#### Activity
Each line of the data below that includes the string "basta" must be copied.

Dataset entries:
Start of Block
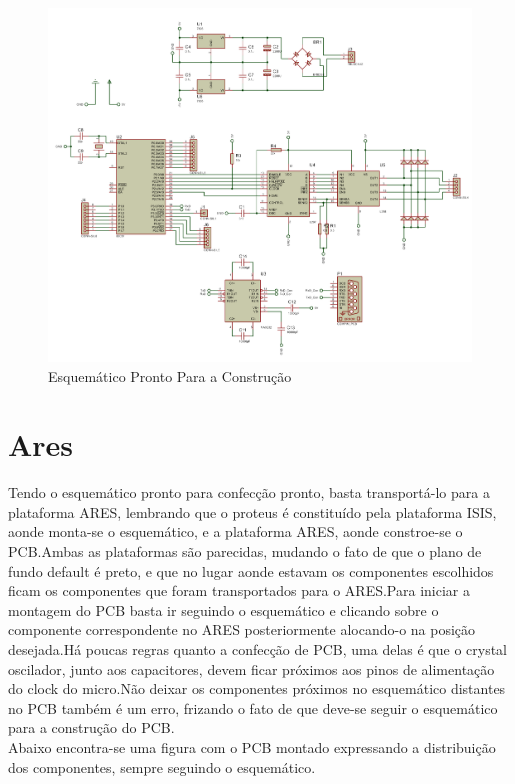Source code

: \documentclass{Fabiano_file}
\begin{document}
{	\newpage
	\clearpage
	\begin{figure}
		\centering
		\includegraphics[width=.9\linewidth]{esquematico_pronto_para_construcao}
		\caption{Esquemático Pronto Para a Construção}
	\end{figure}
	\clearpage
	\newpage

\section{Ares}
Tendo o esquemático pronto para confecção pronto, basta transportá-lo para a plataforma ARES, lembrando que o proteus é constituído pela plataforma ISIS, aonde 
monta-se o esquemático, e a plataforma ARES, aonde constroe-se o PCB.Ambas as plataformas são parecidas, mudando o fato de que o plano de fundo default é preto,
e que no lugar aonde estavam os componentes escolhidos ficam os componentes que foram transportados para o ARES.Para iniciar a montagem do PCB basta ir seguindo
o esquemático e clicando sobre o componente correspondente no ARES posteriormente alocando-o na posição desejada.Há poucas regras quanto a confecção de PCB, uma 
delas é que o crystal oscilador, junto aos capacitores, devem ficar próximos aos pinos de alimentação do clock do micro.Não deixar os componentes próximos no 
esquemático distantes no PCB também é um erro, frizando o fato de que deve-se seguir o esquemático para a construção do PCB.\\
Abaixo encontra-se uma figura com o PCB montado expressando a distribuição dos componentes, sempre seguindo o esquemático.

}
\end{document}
End of Block
#### Output for this task
Tendo o esquemático pronto para confecção pronto, basta transportá-lo para a plataforma ARES, lembrando que o proteus é constituído pela plataforma ISIS, aonde 
e que no lugar aonde estavam os componentes escolhidos ficam os componentes que foram transportados para o ARES.Para iniciar a montagem do PCB basta ir seguindo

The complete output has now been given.